ABOUT THIS EXERCISE — Below are some records. Repeat exactly the lines from the one containing "parameter $m$. For" through the final line.

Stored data
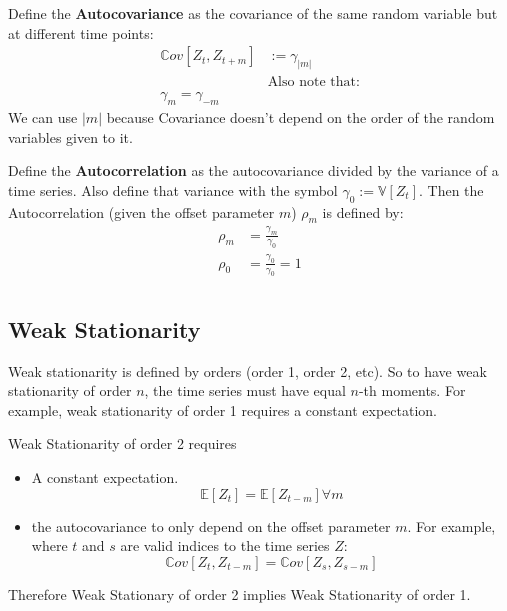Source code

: Define the \textbf{Autocovariance} as the covariance of the same random
variable but at different time points:
\begin{equation*}
    \begin{aligned}
        \mathbb{C}ov[Z_t, Z_{t+m}] &:= \gamma_{|m|} \\
        &\text{Also note that:} \\
        \gamma_m = \gamma_{-m}
    \end{aligned}
\end{equation*}
We can use $|m|$ because Covariance doesn't depend on the order of
the random variables given to it. 

Define the \textbf{Autocorrelation} as the autocovariance divided by the
variance of a time series. Also define that variance with the symbol $\gamma_0
:=  \mathbb{V}[Z_t] $. Then the Autocorrelation (given the offset parameter
$m$) $\rho_m$ is defined by:
\begin{equation*}
    \begin{aligned}
        \rho_m &= \frac{\gamma_m}{\gamma_0} \\
        \rho_0 &= \frac{\gamma_0}{\gamma_0} = 1 \\
    \end{aligned}
\end{equation*}


\subsection{Weak Stationarity}

Weak stationarity is defined by orders (order 1, order 2, etc). So to have weak
stationarity of order $n$, the time series must have equal $n$-th moments.
For example, weak stationarity of order 1 requires a constant expectation.

Weak Stationarity of order 2 requires 
\begin{itemize}
    \item A constant expectation.
    \begin{equation*}
        \mathbb{E}[Z_t] = \mathbb{E}[Z_{t-m}]  \forall m
    \end{equation*}
        
    \item the autocovariance to only depend on the offset parameter $m$. For
        example, where $t$ and $s$ are valid indices to the time series $Z$:
    \begin{equation*}
        \mathbb{C}ov[Z_t, Z_{t-m}] = \mathbb{C}ov[Z_s, Z_{s-m}] 
    \end{equation*}
\end{itemize}
Therefore Weak Stationary of order 2 implies Weak Stationarity of order 1.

WRITTEN RESPONSE —
    \item the autocovariance to only depend on the offset parameter $m$. For
        example, where $t$ and $s$ are valid indices to the time series $Z$:
    \begin{equation*}
        \mathbb{C}ov[Z_t, Z_{t-m}] = \mathbb{C}ov[Z_s, Z_{s-m}] 
    \end{equation*}
\end{itemize}
Therefore Weak Stationary of order 2 implies Weak Stationarity of order 1.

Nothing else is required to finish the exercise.